Below are two striking spring foliage juxtapositions.  First is a chartreuse Abelia below the huge drooping blue, black, green leaves if Viburnum rhytidophyllum. 


And second a combination growing through each other of Loropetalum and a special Ligustrum purchased years ago at Montrose in Hillsborough, NC. 


My main moss path is full of Bluets. 


Kerria japonica is in full bloom. 



Finishing the brief afternoon walk on a gray day I see Magnolia 'Susan' blossoms fluttering over a Joel Hass butterfly sculpture. 


Don't let a gray day keep you from enjoying the intensified color in your spring woodland. 


Sunday, January 31, 2016

Open your eyes to plant communities (Managing vs. Maintaining)



Homeowners with busy lives ask me all the time for 'Low Maintenance' gardens.  I am now learning through my own gardening experience in a woodland that I have naturally and unknowingly shifted my thinking to 'Managing' my garden not merely maintaining. The  plant communities have become dynamic in their ability to maintain themselves. I have put together a lovely natural looking woodland garden where plants mingle and propagate on their own with little assistance from me. I have allowed the plants I have added, in essence,  'to find their own way'.  Now, my job is as editor, in a design sense, to keep the garden as I would wish it to look with texture, flow and punctuation in the right places. 

Ferns have found a home near the foundation in the front garden. 

Plants are happily free to spread by runners or seeds by themselves. The roots and seeds find a place to thrive in the conditions where they feel best suited to grow on their own. I have an ornamental 'Matrix' of Vinca minor (Periwinkle) whose root system in my moist sandy soil stays in the top 2-4" of the soil. I could also use Ajuga and Carex species for this lower layer that is essential for keeping soil erosion at bay by covering the ground plane. Other taller plants in the next layer hovering above the ground covers are native as well as ornamental taking advantage of the deeper soil layers for their roots to grow. Plants like native Mayapple and imported Lenten Rose push through the Periwinkle matrix to make an interesting and self sustaining garden.  Managing the design only takes a bit of editing out of seedlings and runners from time to time.

 
Gardening this way is so much more relaxed. I allow the leaves to stay where they fall (except on paths that I have chosen to mulch with wood chips.) The leaves are the woodlands natural mulch and food for the canopy tree roots and also happen to feed the perennials under them as well. 

In winter the native fern Woodwardia virginica goes dormant but is circled by evergreen Fatshedera and Holly Fern. 


Saxifraga stolonoifera, originally planted in the bed on top of the wall now has migrated on it's own preferring the stone face  of the wall. In it's natural habitat Saxifrages grow on rock faces that are consistently wet. 

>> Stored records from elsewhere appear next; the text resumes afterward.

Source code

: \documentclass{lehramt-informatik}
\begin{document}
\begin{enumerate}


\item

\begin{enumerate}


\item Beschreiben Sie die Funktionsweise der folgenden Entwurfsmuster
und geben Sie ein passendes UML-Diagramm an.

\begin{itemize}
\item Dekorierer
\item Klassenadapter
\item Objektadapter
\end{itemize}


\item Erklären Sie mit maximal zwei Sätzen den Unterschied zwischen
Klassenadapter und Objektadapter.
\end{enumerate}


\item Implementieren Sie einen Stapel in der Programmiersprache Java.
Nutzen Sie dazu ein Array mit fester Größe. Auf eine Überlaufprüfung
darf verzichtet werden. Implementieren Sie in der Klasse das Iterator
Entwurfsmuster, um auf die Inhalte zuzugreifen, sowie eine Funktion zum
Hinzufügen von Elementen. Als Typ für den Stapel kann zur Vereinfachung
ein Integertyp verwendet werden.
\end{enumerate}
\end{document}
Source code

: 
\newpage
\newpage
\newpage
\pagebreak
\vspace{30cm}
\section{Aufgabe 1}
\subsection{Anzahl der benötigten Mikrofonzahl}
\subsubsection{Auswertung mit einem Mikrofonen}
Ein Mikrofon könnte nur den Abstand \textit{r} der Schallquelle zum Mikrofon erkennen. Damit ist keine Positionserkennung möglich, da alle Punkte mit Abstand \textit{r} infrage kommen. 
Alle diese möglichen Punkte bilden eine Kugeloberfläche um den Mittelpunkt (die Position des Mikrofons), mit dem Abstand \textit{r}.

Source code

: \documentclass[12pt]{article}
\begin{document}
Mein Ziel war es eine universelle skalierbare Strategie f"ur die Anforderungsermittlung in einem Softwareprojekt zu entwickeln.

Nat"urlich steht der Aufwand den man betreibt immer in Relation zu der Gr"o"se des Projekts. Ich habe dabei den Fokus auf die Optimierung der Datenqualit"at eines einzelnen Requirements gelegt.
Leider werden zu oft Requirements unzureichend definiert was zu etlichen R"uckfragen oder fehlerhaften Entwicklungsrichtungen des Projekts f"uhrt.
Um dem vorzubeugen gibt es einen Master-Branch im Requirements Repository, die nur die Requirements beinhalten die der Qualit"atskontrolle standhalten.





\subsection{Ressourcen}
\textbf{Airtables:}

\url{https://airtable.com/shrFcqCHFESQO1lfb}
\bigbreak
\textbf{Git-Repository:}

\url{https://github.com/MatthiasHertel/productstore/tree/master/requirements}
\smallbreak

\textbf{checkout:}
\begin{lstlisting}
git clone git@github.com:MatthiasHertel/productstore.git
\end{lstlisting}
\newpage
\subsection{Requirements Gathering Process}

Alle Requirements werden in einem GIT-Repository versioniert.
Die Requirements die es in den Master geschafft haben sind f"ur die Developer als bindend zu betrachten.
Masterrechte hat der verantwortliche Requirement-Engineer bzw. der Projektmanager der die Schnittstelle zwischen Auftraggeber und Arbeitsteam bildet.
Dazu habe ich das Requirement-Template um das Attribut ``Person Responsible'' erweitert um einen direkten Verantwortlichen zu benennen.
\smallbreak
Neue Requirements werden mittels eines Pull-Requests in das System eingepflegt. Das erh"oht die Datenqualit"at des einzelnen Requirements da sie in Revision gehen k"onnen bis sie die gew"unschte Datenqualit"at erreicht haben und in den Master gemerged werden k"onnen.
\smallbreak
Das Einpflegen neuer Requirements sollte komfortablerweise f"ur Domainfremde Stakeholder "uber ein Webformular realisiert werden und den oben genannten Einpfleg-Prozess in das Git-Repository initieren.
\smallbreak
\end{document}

A couple of years ago this concept of a viable 'Plant Community' growing in my gardens was reinforced to me after watching a program on plant collecting in the Balkans by Tony Avent of Plant Delights Nursery in Raleigh, NC. 
His description of plants growing naturally at a woodland edge in Slovenia was very close to the same group of plants that I had unknowingly experimented with and implemented in one portion of my gardens. It was as if a thunderbolt of understanding had struck me sitting in the audience that evening. The plants that thrive together in my case with little intervention from me are: Bracken Fern, Helleborus orientalis, Epimediums, Carex species, Camassia, Rohdea, Solomon Seal and Arum italicum with a matrix base of Violas and Vinca minor. This is a mix of plants from various parts of the world that have found common growing conditions and are happily living together in a plant community that is self sustaining. 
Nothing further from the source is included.